July 17th, 2012 11:00

i would run tcpdump capture while the system is trying to write to the CIFS share. You can open it in Wireshark and see if anything strange stands out, open a ticket with support and attach this capture. Try to filter the capture so it only captures traffic from that specific host IE:

/nas/sbin/server_tcpdump server_2 -start fsn1 -s 400 -host 10.23.4.4 -w /emclogs/intapp1.pcap

To capture external network traffic from the Data Mover, do the following:

1. If /nas/sbin/server_tcpdump does not exist, run the following command to create a link for the server_tcpdump command as a root user:

#ln -s /nas/bin/server_mgr /nas/sbin/server_tcpdump

The syntax for the command is as follows:

usage: server_tcpdump { | ALL }

-start [-promisc] -w

[-host ] [-s ] [-max ]

| -stop

| -display

* The "device" is the interface on the data mover you wish to capture the traffic from, in these examples a trunk device called trk1 is being used, the device name used should be the device name which is assigned the Data Mover IP address you wish to monitor, use the server_ifconfig server_x -a command to determine which device name to use .

* The "outfile" is the name of the file the data captured will be written to, it must be a file on a filesystem mounted on the data mover the capture is run from. So either a file must be created using a customer filesystem or a temporary filesystem can be created to hold the capture file.

* The "host" can be specified by IP address only, name resolution will not be used.

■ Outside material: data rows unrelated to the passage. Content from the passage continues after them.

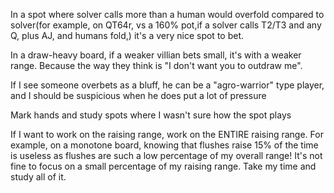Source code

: 
In a spot where solver calls more than a human would overfold compared to solver(for example, on QT64r, vs a 160% pot,if a solver calls T2/T3 and any Q, plus AJ, and humans fold,) it's a very nice spot to bet.

In a draw-heavy board, if a weaker villian bets small, it's with a weaker range. Because the way they think is "I don't want you to outdraw me".

If I see someone overbets as a bluff, he can be a "agro-warrior" type player, and I should be suspicious when he does put a lot of pressure

Mark hands and study spots where I wasn't sure how the spot plays

If I want to work on the raising range, work on the ENTIRE raising range. For example, on a monotone board, knowing that flushes raise 15% of the time is useless as flushes are such a low percentage of my overall range! It's not fine to focus on a small percentage of my raising range. Take my time and study all of it.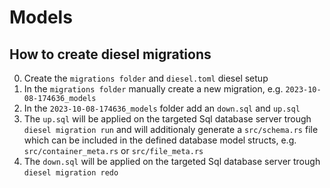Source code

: # Models

## How to create diesel migrations

0. Create the `migrations folder` and `diesel.toml` diesel setup
1. In the `migrations folder` manually create a new migration, e.g. `2023-10-08-174636_models` 
2. In the `2023-10-08-174636_models` folder add an `down.sql` and `up.sql`
3. The `up.sql` will be applied on the targeted Sql database server trough `diesel migration run` and will additionaly generate a `src/schema.rs` file which can be included in the defined database model structs, e.g. `src/container_meta.rs` or `src/file_meta.rs`
4. The `down.sql` will be applied on the targeted Sql database server trough `diesel migration redo`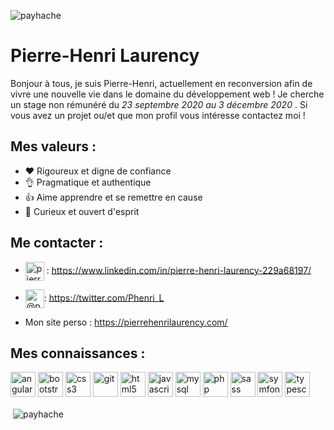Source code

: <p align="left"> <img src="https://komarev.com/ghpvc/?username=payhache" alt="payhache" /> </p>

# Pierre-Henri Laurency

Bonjour à tous, je suis Pierre-Henri, actuellement en reconversion afin de vivre une nouvelle vie dans le domaine du développement web !
Je cherche  un stage non rémunéré du _23 septembre 2020 au 3 décembre 2020_ . Si vous avez un projet ou/et que mon profil vous intéresse
contactez moi !

## Mes valeurs :

* ❤ Rigoureux et digne de confiance 
* 👌 Pragmatique et authentique
* 👍 Aime apprendre et se remettre en cause
* 👀 Curieux et ouvert d'esprit

## Me contacter :

*  <a href="https://linkedin.com/in/pierre-henri-laurency-229a68197/" target="blank"><img align="center" src="https://cdn.jsdelivr.net/npm/simple-icons@3.0.1/icons/linkedin.svg" alt="pierre-henri-laurency-229a68197/" height="30" width="30" /></a> : https://www.linkedin.com/in/pierre-henri-laurency-229a68197/

* <a href="https://twitter.com/@phenri_l" target="blank"><img align="center" src="https://cdn.jsdelivr.net/npm/simple-icons@3.0.1/icons/twitter.svg" alt="@phenri_l" height="30" width="30" /></a>: https://twitter.com/Phenri_L

* Mon site perso : https://pierrehenrilaurency.com/


## Mes connaissances :

<p align="left"><img src="https://devicons.github.io/devicon/devicon.git/icons/angularjs/angularjs-original.svg" alt="angularjs" width="40" height="40"/> <img src="https://devicons.github.io/devicon/devicon.git/icons/bootstrap/bootstrap-plain.svg" alt="bootstrap" width="40" height="40"/> <img src="https://devicons.github.io/devicon/devicon.git/icons/css3/css3-original-wordmark.svg" alt="css3" width="40" height="40"/> <img src="https://www.vectorlogo.zone/logos/git-scm/git-scm-icon.svg" alt="git" width="40" height="40"/> <img src="https://devicons.github.io/devicon/devicon.git/icons/html5/html5-original-wordmark.svg" alt="html5" width="40" height="40"/> <img src="https://devicons.github.io/devicon/devicon.git/icons/javascript/javascript-original.svg" alt="javascript" width="40" height="40"/> <img src="https://devicons.github.io/devicon/devicon.git/icons/mysql/mysql-original-wordmark.svg" alt="mysql" width="40" height="40"/> <img src="https://devicons.github.io/devicon/devicon.git/icons/php/php-original.svg" alt="php" width="40" height="40"/> <img src="https://devicons.github.io/devicon/devicon.git/icons/sass/sass-original.svg" alt="sass" width="40" height="40"/> <img src="https://symfony.com/logos/symfony_black_03.svg" alt="symfony" width="40" height="40"/> <img src="https://devicons.github.io/devicon/devicon.git/icons/typescript/typescript-original.svg" alt="typescript" width="40" height="40"/></p><p>&nbsp;<img align="center" src="https://github-readme-stats.vercel.app/api?username=payhache&show_icons=true" alt="payhache" /></p>


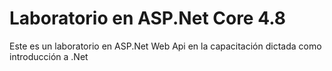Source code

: # Laboratorio en ASP.Net Core 4.8
Este es un laboratorio en ASP.Net Web Api en la capacitación dictada como introducción a .Net
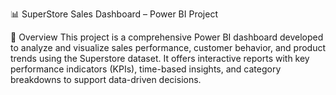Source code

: 📊 SuperStore Sales Dashboard – Power BI Project

🚀 Overview
This project is a comprehensive Power BI dashboard developed to analyze and visualize sales performance, customer behavior, and product trends using the Superstore dataset. It offers interactive reports with key performance indicators (KPIs), time-based insights, and category breakdowns to support data-driven decisions.
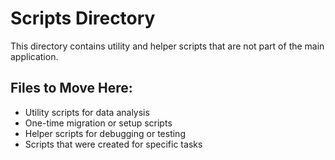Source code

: # Scripts Directory

This directory contains utility and helper scripts that are not part of the main application.

## Files to Move Here:
- Utility scripts for data analysis
- One-time migration or setup scripts
- Helper scripts for debugging or testing
- Scripts that were created for specific tasks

* The "snaplen" is the amount of data from each packet that wiil be captured in (decimal) bytes, (used to limit the amount of data captured, the default capture size is 96 bytes for each packet captured).

* The "max" is the maximum size of the capture file, after the "max" size is reached, a second file with "-1" appended to the original name will be created, the data will be overwritten to these files if the trace is not stopped. Make sure the "max" value is set large enough to capture the needed data, but not so large as to fill up the file system.

Example:

/nas/sbin/server_tcpdump server_2 -start trk1 -w /dm2/tcpdump.cap

2. Monitor the process of the capture by using the following command:

/nas/sbin/server_tcpdump server_x -display

3. Stop the capture by using the following command:

/nas/sbin/server_tcpdump server_x -stop trk1

4. The Linux Control Station can be used to display the capture file or it can viewed in more detail with Wireshark which is available free from www.wireshark.org. To view the capture file using the Control Station issue the following command as root:

/usr/sbin/tcpdump -r /nas/rootfs/slot_2/dm2/tcpdump.cap |more

Some caveats about using tcpdump on Celerra:

* Exercise caution about the amount of data being captured and available space in the file system where the data capture file is being stored. Closely monitor this process, especially if the file system being used is a production file systems.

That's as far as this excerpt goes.